“SOME KIND OF HEAVEN”; riding out the twilight years of our lives down in Sun City

Last Updated: January 22, 2021By Tags: ,

“As far as my eyes can see
There are shadows approaching me”

These lines from The Alan Parsons Project’s song “Old and Wise” resonates with anyone over the age of sixty. The winter of our lives comes for us all. It is inevitable. We all get old. We can live our lives in preparation for our final years, but no one truly knows how we will handle our “final stretch.” But don’t we all deserve to be happy?

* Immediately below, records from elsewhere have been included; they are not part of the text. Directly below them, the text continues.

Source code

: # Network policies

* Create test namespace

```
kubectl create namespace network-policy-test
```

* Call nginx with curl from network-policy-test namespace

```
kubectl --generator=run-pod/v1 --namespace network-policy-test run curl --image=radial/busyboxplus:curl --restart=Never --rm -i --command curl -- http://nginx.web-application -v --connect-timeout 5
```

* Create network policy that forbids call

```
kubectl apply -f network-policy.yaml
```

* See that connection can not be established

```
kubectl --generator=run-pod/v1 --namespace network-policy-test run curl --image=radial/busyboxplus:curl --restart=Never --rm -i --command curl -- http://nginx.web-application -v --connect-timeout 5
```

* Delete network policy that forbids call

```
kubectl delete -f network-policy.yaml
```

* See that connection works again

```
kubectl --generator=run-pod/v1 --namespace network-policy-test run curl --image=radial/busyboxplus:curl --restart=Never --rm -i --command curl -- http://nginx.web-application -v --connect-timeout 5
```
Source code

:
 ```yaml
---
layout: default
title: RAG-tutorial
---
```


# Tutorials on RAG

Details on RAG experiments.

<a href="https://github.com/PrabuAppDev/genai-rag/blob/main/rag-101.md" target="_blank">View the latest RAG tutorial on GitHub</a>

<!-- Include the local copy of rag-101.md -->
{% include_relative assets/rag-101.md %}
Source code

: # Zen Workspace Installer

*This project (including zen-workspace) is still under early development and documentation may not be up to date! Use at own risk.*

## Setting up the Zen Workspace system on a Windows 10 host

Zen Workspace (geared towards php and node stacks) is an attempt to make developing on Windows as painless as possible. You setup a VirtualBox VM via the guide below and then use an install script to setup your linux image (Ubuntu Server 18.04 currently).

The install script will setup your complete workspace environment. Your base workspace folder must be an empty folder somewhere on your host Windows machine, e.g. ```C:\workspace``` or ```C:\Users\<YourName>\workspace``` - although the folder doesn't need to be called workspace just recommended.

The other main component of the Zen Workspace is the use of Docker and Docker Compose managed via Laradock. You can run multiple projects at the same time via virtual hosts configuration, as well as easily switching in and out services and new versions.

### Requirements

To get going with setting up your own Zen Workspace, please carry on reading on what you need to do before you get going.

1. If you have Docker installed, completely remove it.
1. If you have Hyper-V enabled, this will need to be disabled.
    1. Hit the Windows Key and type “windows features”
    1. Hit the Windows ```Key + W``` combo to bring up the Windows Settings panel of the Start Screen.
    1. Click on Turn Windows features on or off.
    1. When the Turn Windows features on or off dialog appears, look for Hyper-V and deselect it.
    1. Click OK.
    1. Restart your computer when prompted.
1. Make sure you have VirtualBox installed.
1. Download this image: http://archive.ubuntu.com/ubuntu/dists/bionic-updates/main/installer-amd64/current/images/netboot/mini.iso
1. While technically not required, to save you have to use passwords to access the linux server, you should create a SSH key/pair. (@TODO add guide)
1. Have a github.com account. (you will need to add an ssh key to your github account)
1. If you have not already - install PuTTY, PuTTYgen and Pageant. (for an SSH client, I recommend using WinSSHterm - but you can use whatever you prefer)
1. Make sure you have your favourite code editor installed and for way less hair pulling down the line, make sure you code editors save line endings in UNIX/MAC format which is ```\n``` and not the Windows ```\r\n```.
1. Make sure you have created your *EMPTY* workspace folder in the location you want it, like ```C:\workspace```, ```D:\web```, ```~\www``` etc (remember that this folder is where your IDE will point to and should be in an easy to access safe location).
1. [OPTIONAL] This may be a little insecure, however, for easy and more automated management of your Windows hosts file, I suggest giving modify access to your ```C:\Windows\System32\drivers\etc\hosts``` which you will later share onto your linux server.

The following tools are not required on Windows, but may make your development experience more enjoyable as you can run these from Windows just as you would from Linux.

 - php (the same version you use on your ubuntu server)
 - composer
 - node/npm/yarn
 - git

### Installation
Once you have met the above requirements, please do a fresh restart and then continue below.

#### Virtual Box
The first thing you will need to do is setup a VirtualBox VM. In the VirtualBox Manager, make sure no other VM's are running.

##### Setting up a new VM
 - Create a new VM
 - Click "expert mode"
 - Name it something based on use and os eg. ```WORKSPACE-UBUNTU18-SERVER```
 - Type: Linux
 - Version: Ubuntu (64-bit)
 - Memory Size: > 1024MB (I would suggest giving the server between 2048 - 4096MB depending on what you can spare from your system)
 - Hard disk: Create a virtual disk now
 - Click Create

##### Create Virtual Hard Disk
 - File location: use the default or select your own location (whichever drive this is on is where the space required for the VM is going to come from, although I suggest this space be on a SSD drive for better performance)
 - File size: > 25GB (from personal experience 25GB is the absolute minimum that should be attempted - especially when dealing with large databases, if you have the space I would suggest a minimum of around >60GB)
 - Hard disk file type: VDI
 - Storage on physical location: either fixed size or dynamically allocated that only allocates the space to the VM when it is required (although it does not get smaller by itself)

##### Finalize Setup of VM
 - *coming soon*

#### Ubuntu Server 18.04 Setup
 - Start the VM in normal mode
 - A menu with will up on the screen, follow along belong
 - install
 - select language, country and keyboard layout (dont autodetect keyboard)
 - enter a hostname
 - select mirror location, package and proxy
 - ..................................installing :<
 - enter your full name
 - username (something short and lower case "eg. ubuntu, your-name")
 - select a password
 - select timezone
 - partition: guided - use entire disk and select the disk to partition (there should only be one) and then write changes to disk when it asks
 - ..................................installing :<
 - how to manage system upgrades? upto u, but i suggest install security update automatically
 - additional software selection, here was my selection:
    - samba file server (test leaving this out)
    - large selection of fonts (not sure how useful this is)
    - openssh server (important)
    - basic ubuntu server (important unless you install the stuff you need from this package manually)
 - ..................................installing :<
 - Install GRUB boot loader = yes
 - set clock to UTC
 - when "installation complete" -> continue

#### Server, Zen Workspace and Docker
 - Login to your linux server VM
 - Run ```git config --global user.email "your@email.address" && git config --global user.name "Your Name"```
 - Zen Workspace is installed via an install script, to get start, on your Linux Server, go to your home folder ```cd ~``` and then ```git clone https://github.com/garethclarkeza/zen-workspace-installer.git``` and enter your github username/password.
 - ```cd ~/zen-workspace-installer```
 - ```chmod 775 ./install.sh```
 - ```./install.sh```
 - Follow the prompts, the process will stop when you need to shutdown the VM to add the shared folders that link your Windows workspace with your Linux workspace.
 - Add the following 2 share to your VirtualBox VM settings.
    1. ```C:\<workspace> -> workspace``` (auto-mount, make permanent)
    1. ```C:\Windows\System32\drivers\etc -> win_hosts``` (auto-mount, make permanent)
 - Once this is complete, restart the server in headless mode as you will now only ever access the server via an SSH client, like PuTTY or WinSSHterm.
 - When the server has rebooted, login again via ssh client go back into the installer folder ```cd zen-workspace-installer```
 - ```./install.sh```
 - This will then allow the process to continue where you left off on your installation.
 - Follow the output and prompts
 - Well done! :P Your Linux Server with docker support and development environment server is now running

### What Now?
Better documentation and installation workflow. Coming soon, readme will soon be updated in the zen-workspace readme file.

To ride out those final years with some sort of peace.

Lance Oppenheim’s “Some Kind of Heaven” follows the daily lives of a few residents living in Florida’s The Villages, the country’s largest gated retirement community.

These seniors are still struggling to find happiness as they make their way through life on the margins, each one trying to make their own heaven out of their surroundings and finding that life still isn’t easy at that advanced age.

Some are trying to find their place while others are just coasting on, until the end.

Dennis is a man who has lived a life of parties and fun but is now homeless and living in his van. We immediately recognize him as a lost soul and a wasted life and are put off as we discover, through his own words, that he is only looking for a woman to take care of him.

Barbara is a widow who wanted to find a form of peace and community living when she moved to The Villages, yet discovers that she doesn’t quite fit in.

The film’s strangest and most inherently sad moments come in the examination of married couple Reggie and Anne. Their marriage is in trouble as Reggie is facing charges of cocaine possession.

Reggie is a strange cat. He certainly has emotional issues and the drugs don’t help. Watching the couple cling to memories and try to save their marriage gives the film its potency.

Anne is a real person but a character such as herself would be at home in a film from Ingmar Bergman. There are layers to this woman, but nothing is obvious on the outside. She expresses her disdain for her husband’s wild ways but is guarded and never speaks fully of her emotional state. Yet we learn that she has thrown up her hands and is, to an extent, “riding it out.” She loves her husband and is, perhaps, clinging on to who he was and hoping that Reggie will show up again.

Oppenheim isn’t concerned with flashiness. Cinematographer David Bolen gets some beautiful wide shots of the community. His camerawork immerses the audience in the vastness of the community. We are told that The Villages is indeed the largest of its type in the country but Oppenheim doesn’t overload his film with a verbal history of the area. It is a well-shot architectural lesson and Bolen’s camera is our teacher, as he shows its grandeur from all sides.

These people are interesting to get to know but if the film has one problem it just might be the director’s lack of interest in getting to know them beyond their issues.

It would have been more rounded a portrayal if we could have experienced better insight into their everyday lives, again, beyond their issues. It could have been fun to learn what films they like, what their lives were like prior to living there, their political leanings, or just their thoughts on the world in general.

All we see is their down sides during the drama captured in the film. This isn’t a negative, but a broader personal view of these people would’ve made this film more genuine.

When we think of Florida-based retirement communities our minds go to golf games, BBQ, and leather-skinned seniors having the time of their lives.

Lance Oppenheim shows us that these communities are not safe from life itself. Real-world problems penetrate the gates of this warm Florida paradise and whatever personal baggage these people had when they arrived stayed with them.

“Some Kind of Heaven” may appear incomplete, now and again, but nevertheless furnishes an admirable and interesting look at a group of people who may or may not have had a firm grasp on life as younger people but who are now faced with the realities of how they will live out their final days.

With a hint of the aura of the documentaries crafted by Errol Morris, Lance Oppenheim uses honesty and humanity to look underneath this sun-baked utopia. It truly is time well-spent.